▸ **Requirement**: With no images included, output each entry below exactly as it appears.
*** Opening of Data for the task ***
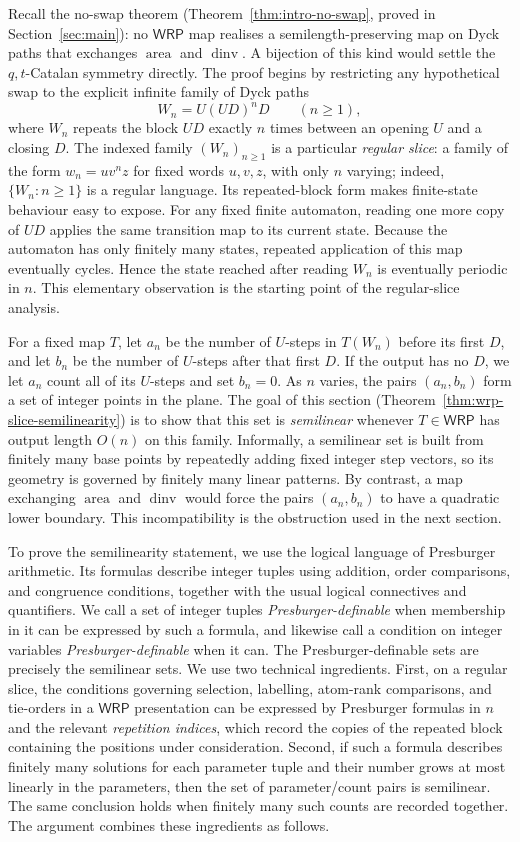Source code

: \documentclass[11pt]{article}
\theoremstyle{definition}
\newcommand{\WRP}{\mathsf{WRP}}
\newcommand{\area}{\operatorname{area}}
\newcommand{\dinv}{\operatorname{dinv}}
\begin{document}
Recall the no-swap theorem (Theorem~\ref{thm:intro-no-swap}, proved in
Section~\ref{sec:main}): no $\WRP$ map realises a semilength-preserving map on
Dyck paths that exchanges $\area$ and $\dinv$.  A bijection of this kind would settle
the $q,t$-Catalan symmetry directly.  The proof begins by restricting any
hypothetical swap to the explicit infinite family of Dyck paths
\[
   W_n=U(UD)^nD\qquad (n\ge 1),
\]
where $W_n$ repeats the block $UD$ exactly $n$ times between an
opening $U$ and a closing $D$.  The indexed family $(W_n)_{n\ge1}$ is a
particular \emph{regular slice}: a family
of the form $w_n=uv^nz$ for fixed words $u,v,z$, with only $n$ varying;
indeed, $\{W_n:n\ge 1\}$ is a regular language.  Its repeated-block form makes
finite-state behaviour easy to expose.  For any fixed finite automaton, reading
one more copy of $UD$ applies the same transition map to its current state.
Because the automaton has only finitely many states, repeated application of
this map eventually cycles.  Hence the state reached after reading $W_n$ is
eventually periodic in $n$.  This elementary observation is the starting point
of the regular-slice analysis.

For a fixed map $T$, let $a_n$ be the number of $U$-steps in
$T(W_n)$ before its first $D$, and let $b_n$ be the number of $U$-steps after
that first $D$.  If the output has no $D$, we let $a_n$ count all of its
$U$-steps and set $b_n=0$.  As $n$ varies, the pairs $(a_n,b_n)$ form a set of
integer points in the plane.  The goal of this section
(Theorem~\ref{thm:wrp-slice-semilinearity}) is to show that this set is
\emph{semilinear} whenever $T\in\WRP$ has output length $O(n)$ on this family.
Informally, a semilinear set is built from finitely many base points by
repeatedly adding fixed integer step vectors, so its geometry is governed by
finitely many linear patterns.  By contrast, a map exchanging $\area$ and
$\dinv$ would force the pairs $(a_n,b_n)$ to have a quadratic lower boundary.
This incompatibility is the obstruction used in the next section.

To prove the semilinearity statement, we use the logical language of
Presburger arithmetic.  Its formulas describe integer tuples using addition,
order comparisons, and congruence conditions, together with the usual logical
connectives and quantifiers.  We call a set of integer tuples
\emph{Presburger-definable} when membership in it can be expressed by such a
formula, and likewise call a condition on integer variables
\emph{Presburger-definable} when it can.  The Presburger-definable sets are
precisely the semilinear sets.  We
use two technical ingredients.  First, on a regular slice, the
conditions governing selection, labelling, atom-rank comparisons, and
tie-orders in a $\WRP$ presentation can be expressed by Presburger formulas in
$n$ and the relevant \emph{repetition indices}, which record the copies of the
repeated block containing the positions under consideration.  Second, if such a
formula describes finitely many solutions for each parameter tuple and their
number grows at most linearly in the parameters, then the set of
parameter/count pairs is semilinear.  The same conclusion holds when finitely
many such counts are recorded together.  The argument combines these
ingredients as follows.
\end{document}
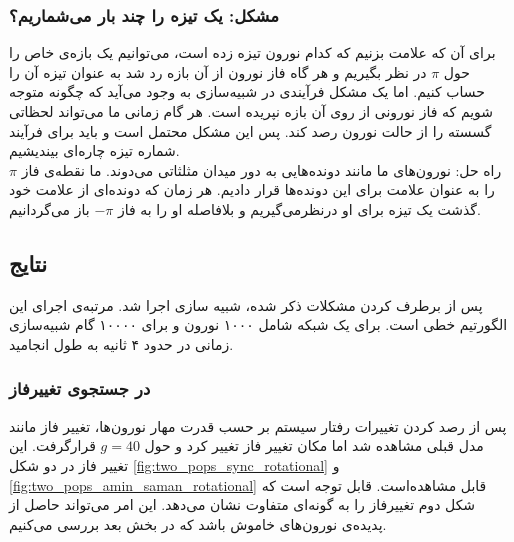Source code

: \documentclass[12pt,onecolumn,a4paper]{article}
\begin{document}
\subsubsection{مشکل: یک تیزه را چند بار می‌شماریم؟}
برای آن که علامت بزنیم که کدام نورون تیزه زده است، می‌توانیم یک بازه‌ی خاص را حول $\pi$ در نظر بگیریم و هر گاه فاز نورون از آن بازه رد شد به عنوان تیزه آن را حساب کنیم. اما یک مشکل فرآیندی در شبیه‌سازی به وجود می‌آید که چگونه متوجه شویم که فاز نورونی از روی آن بازه نپریده است. هر گام زمانی ما می‌تواند لحظاتی گسسته را از حالت نورون رصد کند. پس این مشکل محتمل است و باید برای فرآیند شماره تیزه چاره‌ای بیندیشیم.\\

راه حل: نورون‌های ما مانند دونده‌هایی به دور میدان مثلثاتی می‌دوند. ما نقطه‌ی فاز $\pi$ را به عنوان علامت برای این دونده‌ها قرار دادیم. هر زمان که دونده‌ای از علامت خود گذشت یک تیزه برای او درنظرمی‌گیریم و بلافاصله او را به فاز $-\pi$ باز می‌گردانیم.


\subsection{نتایج }
پس از برطرف کردن مشکلات ذکر شده، شبیه سازی اجرا شد. مرتبه‌ی اجرای این الگورتیم خطی است. برای یک شبکه شامل ۱۰۰۰ نورون و برای ۱۰۰۰۰ گام شبیه‌سازی زمانی در حدود ۴ ثانیه به طول انجامید. 


\subsubsection{در جستجوی تغییرفاز}
پس از رصد کردن تغییرات رفتار سیستم بر حسب قدرت مهار نورون‌ها، تغییر فاز مانند مدل قبلی مشاهده شد اما مکان تغییر فاز تغییر کرد و حول $g=40$ قرارگرفت. این تغییر فاز در دو شکل \ref{fig:two_pops_sync_rotational} و \ref{fig:two_pops_amin_saman_rotational}  قابل مشاهده‌است. قابل توجه است که شکل دوم تغییرفاز را به گونه‌ای متفاوت نشان می‌دهد. این امر می‌تواند حاصل از پدیده‌ی نورون‌های خاموش باشد که در بخش بعد بررسی می‌کنیم.

\end{document}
*** Close of Data for the task ***
▸ **Answer to the exercise**:
Source code

: \documentclass[11pt]{article}
\theoremstyle{definition}
\newcommand{\WRP}{\mathsf{WRP}}
\newcommand{\area}{\operatorname{area}}
\newcommand{\dinv}{\operatorname{dinv}}
\begin{document}
Recall the no-swap theorem (Theorem~\ref{thm:intro-no-swap}, proved in
Section~\ref{sec:main}): no $\WRP$ map realises a semilength-preserving map on
Dyck paths that exchanges $\area$ and $\dinv$.  A bijection of this kind would settle
the $q,t$-Catalan symmetry directly.  The proof begins by restricting any
hypothetical swap to the explicit infinite family of Dyck paths
\[
   W_n=U(UD)^nD\qquad (n\ge 1),
\]
where $W_n$ repeats the block $UD$ exactly $n$ times between an
opening $U$ and a closing $D$.  The indexed family $(W_n)_{n\ge1}$ is a
particular \emph{regular slice}: a family
of the form $w_n=uv^nz$ for fixed words $u,v,z$, with only $n$ varying;
indeed, $\{W_n:n\ge 1\}$ is a regular language.  Its repeated-block form makes
finite-state behaviour easy to expose.  For any fixed finite automaton, reading
one more copy of $UD$ applies the same transition map to its current state.
Because the automaton has only finitely many states, repeated application of
this map eventually cycles.  Hence the state reached after reading $W_n$ is
eventually periodic in $n$.  This elementary observation is the starting point
of the regular-slice analysis.

For a fixed map $T$, let $a_n$ be the number of $U$-steps in
$T(W_n)$ before its first $D$, and let $b_n$ be the number of $U$-steps after
that first $D$.  If the output has no $D$, we let $a_n$ count all of its
$U$-steps and set $b_n=0$.  As $n$ varies, the pairs $(a_n,b_n)$ form a set of
integer points in the plane.  The goal of this section
(Theorem~\ref{thm:wrp-slice-semilinearity}) is to show that this set is
\emph{semilinear} whenever $T\in\WRP$ has output length $O(n)$ on this family.
Informally, a semilinear set is built from finitely many base points by
repeatedly adding fixed integer step vectors, so its geometry is governed by
finitely many linear patterns.  By contrast, a map exchanging $\area$ and
$\dinv$ would force the pairs $(a_n,b_n)$ to have a quadratic lower boundary.
This incompatibility is the obstruction used in the next section.

To prove the semilinearity statement, we use the logical language of
Presburger arithmetic.  Its formulas describe integer tuples using addition,
order comparisons, and congruence conditions, together with the usual logical
connectives and quantifiers.  We call a set of integer tuples
\emph{Presburger-definable} when membership in it can be expressed by such a
formula, and likewise call a condition on integer variables
\emph{Presburger-definable} when it can.  The Presburger-definable sets are
precisely the semilinear sets.  We
use two technical ingredients.  First, on a regular slice, the
conditions governing selection, labelling, atom-rank comparisons, and
tie-orders in a $\WRP$ presentation can be expressed by Presburger formulas in
$n$ and the relevant \emph{repetition indices}, which record the copies of the
repeated block containing the positions under consideration.  Second, if such a
formula describes finitely many solutions for each parameter tuple and their
number grows at most linearly in the parameters, then the set of
parameter/count pairs is semilinear.  The same conclusion holds when finitely
many such counts are recorded together.  The argument combines these
ingredients as follows.
\end{document}
Source code

: \documentclass[12pt,onecolumn,a4paper]{article}
\begin{document}
\subsubsection{مشکل: یک تیزه را چند بار می‌شماریم؟}
برای آن که علامت بزنیم که کدام نورون تیزه زده است، می‌توانیم یک بازه‌ی خاص را حول $\pi$ در نظر بگیریم و هر گاه فاز نورون از آن بازه رد شد به عنوان تیزه آن را حساب کنیم. اما یک مشکل فرآیندی در شبیه‌سازی به وجود می‌آید که چگونه متوجه شویم که فاز نورونی از روی آن بازه نپریده است. هر گام زمانی ما می‌تواند لحظاتی گسسته را از حالت نورون رصد کند. پس این مشکل محتمل است و باید برای فرآیند شماره تیزه چاره‌ای بیندیشیم.\\

راه حل: نورون‌های ما مانند دونده‌هایی به دور میدان مثلثاتی می‌دوند. ما نقطه‌ی فاز $\pi$ را به عنوان علامت برای این دونده‌ها قرار دادیم. هر زمان که دونده‌ای از علامت خود گذشت یک تیزه برای او درنظرمی‌گیریم و بلافاصله او را به فاز $-\pi$ باز می‌گردانیم.


\subsection{نتایج }
پس از برطرف کردن مشکلات ذکر شده، شبیه سازی اجرا شد. مرتبه‌ی اجرای این الگورتیم خطی است. برای یک شبکه شامل ۱۰۰۰ نورون و برای ۱۰۰۰۰ گام شبیه‌سازی زمانی در حدود ۴ ثانیه به طول انجامید. 


\subsubsection{در جستجوی تغییرفاز}
پس از رصد کردن تغییرات رفتار سیستم بر حسب قدرت مهار نورون‌ها، تغییر فاز مانند مدل قبلی مشاهده شد اما مکان تغییر فاز تغییر کرد و حول $g=40$ قرارگرفت. این تغییر فاز در دو شکل \ref{fig:two_pops_sync_rotational} و \ref{fig:two_pops_amin_saman_rotational}  قابل مشاهده‌است. قابل توجه است که شکل دوم تغییرفاز را به گونه‌ای متفاوت نشان می‌دهد. این امر می‌تواند حاصل از پدیده‌ی نورون‌های خاموش باشد که در بخش بعد بررسی می‌کنیم.

\end{document}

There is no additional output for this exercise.